■ Instructions for the task ■
In the records that follow, find the line with "### Technical Support"; from there, retype every line exactly through the line with "- **wookosh** helped", which also belongs to the answer.

■ Stored dataset items ■
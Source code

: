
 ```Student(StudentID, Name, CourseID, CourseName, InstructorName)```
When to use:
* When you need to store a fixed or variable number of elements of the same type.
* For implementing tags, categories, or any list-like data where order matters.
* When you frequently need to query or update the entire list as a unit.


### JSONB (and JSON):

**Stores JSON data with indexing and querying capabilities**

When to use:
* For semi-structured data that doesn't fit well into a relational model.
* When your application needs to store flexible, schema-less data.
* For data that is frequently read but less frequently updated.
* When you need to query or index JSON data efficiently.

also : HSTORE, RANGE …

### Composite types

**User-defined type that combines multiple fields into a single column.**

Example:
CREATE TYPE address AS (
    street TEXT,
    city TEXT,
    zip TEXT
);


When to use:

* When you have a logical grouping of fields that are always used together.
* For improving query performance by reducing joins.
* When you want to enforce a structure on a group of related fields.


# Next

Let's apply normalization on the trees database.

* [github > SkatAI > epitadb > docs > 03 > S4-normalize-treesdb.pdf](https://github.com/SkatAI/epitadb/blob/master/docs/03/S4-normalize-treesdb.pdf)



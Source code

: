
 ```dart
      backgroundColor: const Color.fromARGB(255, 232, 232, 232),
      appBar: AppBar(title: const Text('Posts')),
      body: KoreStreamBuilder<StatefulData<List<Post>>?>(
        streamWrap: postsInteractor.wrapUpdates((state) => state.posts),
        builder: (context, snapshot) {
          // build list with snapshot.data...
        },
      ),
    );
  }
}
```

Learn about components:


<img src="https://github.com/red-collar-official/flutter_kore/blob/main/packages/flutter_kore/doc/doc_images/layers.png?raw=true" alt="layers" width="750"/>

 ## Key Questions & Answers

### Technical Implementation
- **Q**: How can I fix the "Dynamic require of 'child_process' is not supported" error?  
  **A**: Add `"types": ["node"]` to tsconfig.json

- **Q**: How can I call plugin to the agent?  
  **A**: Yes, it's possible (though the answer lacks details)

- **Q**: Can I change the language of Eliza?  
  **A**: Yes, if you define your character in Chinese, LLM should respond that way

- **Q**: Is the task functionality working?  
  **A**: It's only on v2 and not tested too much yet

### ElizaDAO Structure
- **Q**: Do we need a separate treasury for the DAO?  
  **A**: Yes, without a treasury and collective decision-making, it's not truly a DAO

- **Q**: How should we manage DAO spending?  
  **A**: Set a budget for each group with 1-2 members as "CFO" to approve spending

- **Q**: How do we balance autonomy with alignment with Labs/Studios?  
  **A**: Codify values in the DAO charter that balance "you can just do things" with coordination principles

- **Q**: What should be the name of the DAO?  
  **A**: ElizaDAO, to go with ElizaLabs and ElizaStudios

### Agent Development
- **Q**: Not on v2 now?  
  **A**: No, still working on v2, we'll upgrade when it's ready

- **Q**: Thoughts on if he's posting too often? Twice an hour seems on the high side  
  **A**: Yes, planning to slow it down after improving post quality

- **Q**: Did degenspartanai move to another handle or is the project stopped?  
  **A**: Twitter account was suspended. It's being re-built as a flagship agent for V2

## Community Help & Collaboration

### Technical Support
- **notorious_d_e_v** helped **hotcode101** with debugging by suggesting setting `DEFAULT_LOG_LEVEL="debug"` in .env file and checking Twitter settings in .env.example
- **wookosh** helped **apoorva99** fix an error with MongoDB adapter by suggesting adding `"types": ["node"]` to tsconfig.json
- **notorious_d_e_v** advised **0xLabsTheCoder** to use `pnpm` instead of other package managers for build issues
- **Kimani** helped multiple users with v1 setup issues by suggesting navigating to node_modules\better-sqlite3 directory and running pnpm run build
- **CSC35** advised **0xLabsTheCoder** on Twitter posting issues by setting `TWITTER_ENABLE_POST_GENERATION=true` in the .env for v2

--

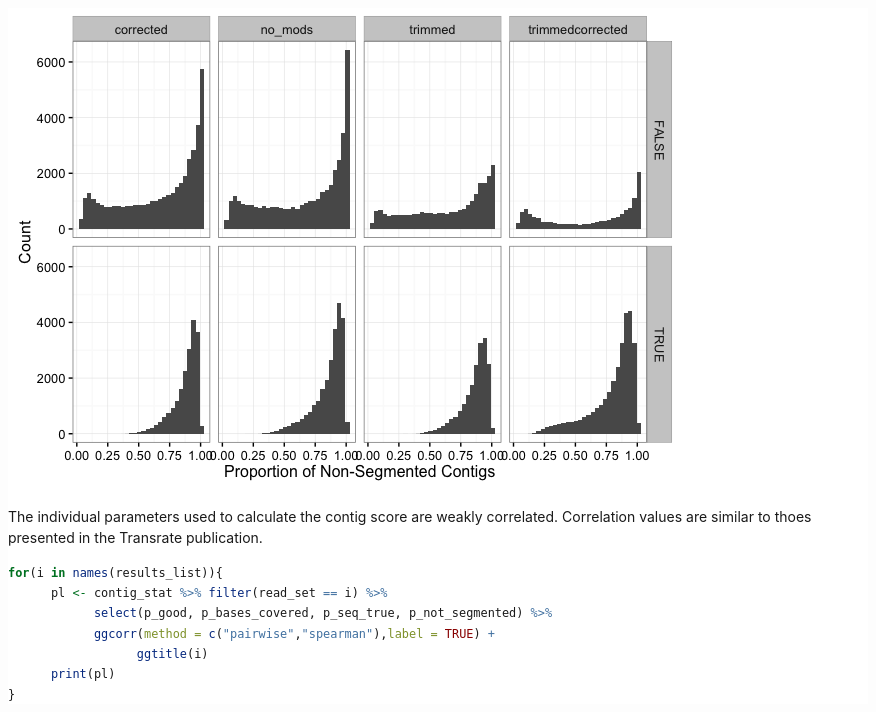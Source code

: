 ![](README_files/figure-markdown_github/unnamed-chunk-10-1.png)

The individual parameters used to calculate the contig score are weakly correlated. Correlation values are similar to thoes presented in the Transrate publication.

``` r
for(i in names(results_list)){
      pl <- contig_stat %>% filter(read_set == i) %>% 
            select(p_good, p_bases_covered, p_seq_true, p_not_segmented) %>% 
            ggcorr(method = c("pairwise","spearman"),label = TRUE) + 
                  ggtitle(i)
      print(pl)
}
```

--

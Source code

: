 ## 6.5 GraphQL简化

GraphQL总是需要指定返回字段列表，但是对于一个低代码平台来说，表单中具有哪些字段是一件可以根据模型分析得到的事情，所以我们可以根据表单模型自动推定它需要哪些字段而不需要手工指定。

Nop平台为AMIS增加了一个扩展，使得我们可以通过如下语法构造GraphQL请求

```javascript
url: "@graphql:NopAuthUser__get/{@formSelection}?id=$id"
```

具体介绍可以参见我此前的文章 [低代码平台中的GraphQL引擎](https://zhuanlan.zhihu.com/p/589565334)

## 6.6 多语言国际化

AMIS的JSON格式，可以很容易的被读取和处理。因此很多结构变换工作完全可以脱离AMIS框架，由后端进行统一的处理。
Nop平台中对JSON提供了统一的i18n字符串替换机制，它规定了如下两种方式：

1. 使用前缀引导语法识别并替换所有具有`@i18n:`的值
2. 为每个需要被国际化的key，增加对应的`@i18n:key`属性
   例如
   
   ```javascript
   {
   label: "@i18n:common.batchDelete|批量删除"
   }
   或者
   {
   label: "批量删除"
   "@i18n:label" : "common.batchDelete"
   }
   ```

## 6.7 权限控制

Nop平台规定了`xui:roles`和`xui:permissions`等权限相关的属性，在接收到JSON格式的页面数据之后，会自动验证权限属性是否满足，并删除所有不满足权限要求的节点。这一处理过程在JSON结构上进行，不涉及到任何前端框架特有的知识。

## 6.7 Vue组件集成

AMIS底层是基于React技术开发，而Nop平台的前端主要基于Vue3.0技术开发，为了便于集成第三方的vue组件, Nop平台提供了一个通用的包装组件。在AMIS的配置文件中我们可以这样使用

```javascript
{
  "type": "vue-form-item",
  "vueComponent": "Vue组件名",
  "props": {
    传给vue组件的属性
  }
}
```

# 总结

■ Response to this exercise ■
### Technical Support
- **notorious_d_e_v** helped **hotcode101** with debugging by suggesting setting `DEFAULT_LOG_LEVEL="debug"` in .env file and checking Twitter settings in .env.example
- **wookosh** helped **apoorva99** fix an error with MongoDB adapter by suggesting adding `"types": ["node"]` to tsconfig.json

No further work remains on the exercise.